Geochemical analyses

SA

Sampling for sulfate, methane, and DIC concentration and δ13C-DIC analyses was done as previously described31. Porewater for SCOA concentration measurements was sampled by rhizon and measured according to ref. 56 at Cold Site, Cathedral Hill, and Orange Mat. At Yellow Mat and Everest Mound, dissolved SCOAs were sampled by centrifugation and measured according to ref. 57.

NSA

Concentrations of sulfate, methane, sulfide, DIC, and SCOAs, and δ13C-DIC were analyzed and measured as previously published27,57,58. Porewater for SCOA analyses was sampled by centrifugation and measured according to ref. 57.

TOC, TN, and δ13C-TOC were analyzed as previously described58.

DNA extraction

Sediment was sampled using sterile 5-mL syringes with the ends removed. Thick, coherent Beggiatoaceae mats, as were present at the sediment surface of the Orange and Yellow Mat sites, were removed prior to sampling. DNA was extracted from 0.2 g of sediment following lysis protocol II as previously published59 (further details in Supplementary Methods and original reference).

16S rRNA gene quantification

Bacterial and archaeal 16S rRNA gene copies were quantified by SYBR-Green-based quantitative PCR (qPCR) on a LightCycler 480 II (Roche Life Science, Penzberg Germany). The Bac908Fmod59/Bac1075R60 and Arch915Fmod61/Arch1059R62 primer combinations were used for Bacteria and Archaea, respectively, following published assays59 (further details in Supplementary Methods). Samples with on average >3 times higher copy numbers than extraction blanks were included in the manuscript.

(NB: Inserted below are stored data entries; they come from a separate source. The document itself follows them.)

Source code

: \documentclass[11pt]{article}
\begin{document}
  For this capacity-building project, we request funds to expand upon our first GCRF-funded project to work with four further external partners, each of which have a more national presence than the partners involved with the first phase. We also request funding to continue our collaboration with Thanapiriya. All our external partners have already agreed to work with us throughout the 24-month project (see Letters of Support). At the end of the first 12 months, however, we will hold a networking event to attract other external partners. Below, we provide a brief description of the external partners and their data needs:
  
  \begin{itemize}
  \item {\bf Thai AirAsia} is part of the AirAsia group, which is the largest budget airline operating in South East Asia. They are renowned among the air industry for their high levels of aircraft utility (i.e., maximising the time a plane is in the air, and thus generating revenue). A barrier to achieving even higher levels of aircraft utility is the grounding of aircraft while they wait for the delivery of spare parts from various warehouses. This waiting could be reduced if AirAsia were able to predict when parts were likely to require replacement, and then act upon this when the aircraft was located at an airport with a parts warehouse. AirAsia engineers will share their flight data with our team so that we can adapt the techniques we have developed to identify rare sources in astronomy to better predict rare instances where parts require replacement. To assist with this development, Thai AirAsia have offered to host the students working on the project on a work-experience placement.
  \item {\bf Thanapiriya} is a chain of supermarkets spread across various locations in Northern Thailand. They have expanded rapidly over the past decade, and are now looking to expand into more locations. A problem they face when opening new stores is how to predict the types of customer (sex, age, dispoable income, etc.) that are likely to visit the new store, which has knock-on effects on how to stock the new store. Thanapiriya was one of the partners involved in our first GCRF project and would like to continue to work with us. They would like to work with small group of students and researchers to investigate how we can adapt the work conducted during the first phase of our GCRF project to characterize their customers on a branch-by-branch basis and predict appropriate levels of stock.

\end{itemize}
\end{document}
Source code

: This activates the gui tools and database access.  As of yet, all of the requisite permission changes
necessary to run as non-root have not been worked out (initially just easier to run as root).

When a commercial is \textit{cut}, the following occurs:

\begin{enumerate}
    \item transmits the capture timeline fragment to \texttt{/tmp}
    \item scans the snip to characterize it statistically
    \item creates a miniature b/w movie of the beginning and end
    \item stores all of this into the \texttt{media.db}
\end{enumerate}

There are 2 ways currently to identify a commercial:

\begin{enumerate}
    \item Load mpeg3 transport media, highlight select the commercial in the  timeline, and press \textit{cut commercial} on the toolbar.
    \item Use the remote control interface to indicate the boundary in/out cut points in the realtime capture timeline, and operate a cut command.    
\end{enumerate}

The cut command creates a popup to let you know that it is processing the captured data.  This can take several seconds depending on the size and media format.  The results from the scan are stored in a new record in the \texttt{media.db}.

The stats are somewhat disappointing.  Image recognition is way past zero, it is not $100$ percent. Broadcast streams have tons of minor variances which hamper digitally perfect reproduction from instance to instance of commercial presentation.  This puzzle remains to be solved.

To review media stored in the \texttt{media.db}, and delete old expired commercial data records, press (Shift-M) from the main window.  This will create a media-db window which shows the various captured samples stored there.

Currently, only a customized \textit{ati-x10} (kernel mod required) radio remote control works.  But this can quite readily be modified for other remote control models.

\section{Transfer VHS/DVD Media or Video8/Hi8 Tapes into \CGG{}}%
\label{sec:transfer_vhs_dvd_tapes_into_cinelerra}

Likely contaminant sequences that were either overrepresented in extraction blanks or PCR-negative controls or belonged to known laboratory contaminants according to ref. 63,64 were eliminated from the data set.

16S rRNA amplicon sequencing and bioinformatic analyses

The archaeal primer pair S-D-Arch-0519-a-A-1965/Arch915RRmod61 and bacterial primer pair S-D-Bact-0341-b-S-1766/S-D-Bact-0785-a-A-2166 were used for amplicon generation and paired-end sequencing (2 × 300 bp) on a MiSeq Personal Sequencer (Illumina, San Diego, USA). Zero-noise operational taxonomic units (ZOTUs; 97% clustering) were generated using UNOISE. Taxonomic assignments were performed using the bacterial SILVA database (SSURef v128) and a manually curated archaeal 16S rRNA gene database in ARB67, that included recent archaeal metagenome sequences and state-of-the-art taxonomic nomenclature. All ZOTU taxonomic assignments are shown in Supplementary Data 24. Further details on sequencing preparations and the bioinformatic pipeline are included in ref. 30 and the Supplementary Methods.

Statistics and reproducibility

Extraction replicate tests in separate laboratories applying the same extraction method to sediments, but involving different users, subsamples, reaction reagents, and qPCR standards were conducted. The average discrepancy of qPCR-based gene copy numbers was 54% (±32%) for Bacteria and 141% (±57%) for Archaea. These differences do not affect observed trends in Bacteria:Archaea gene copy ratios.

All δ13C-measurements had a reproducibility of ±0.15 per mil (1 SD) based on replicate measurements involving the reference standard Vienna Pee Dee Belemnite (VPDB)27. Analytical precisions (1 SD) of concentration measurements were ±0.5 µM for sulfate, ±0.15 mM for DIC, ≤1 µM for methane, ±0.1 µM for acetate, propionate, and lactate57, and ±0.2 µM for formate57. For TOC and TN, the precisions were ±0.1% dry wt.

NMDS analyses were done in R via the Phyloseq package68, and were calculated using the function “ordinate” (settings: “method = NDMS” and “dist = bray”) and then plotted using the function “plot_ordination”. Heatmaps were also constructed in R, using relative abundance data of microbial taxa and selected environmental variables. Correlations were calculated using the function “rcorr”, specifying “type = spearman” in the package Hmisc version 4.3-0. In the resulting matrices, significant correlations (p < 0.05) were visualized using the function corrplot (corrplot version 0.84).

Reporting summary

Further information on research design is available in the Nature Research Reporting Summary linked to this article.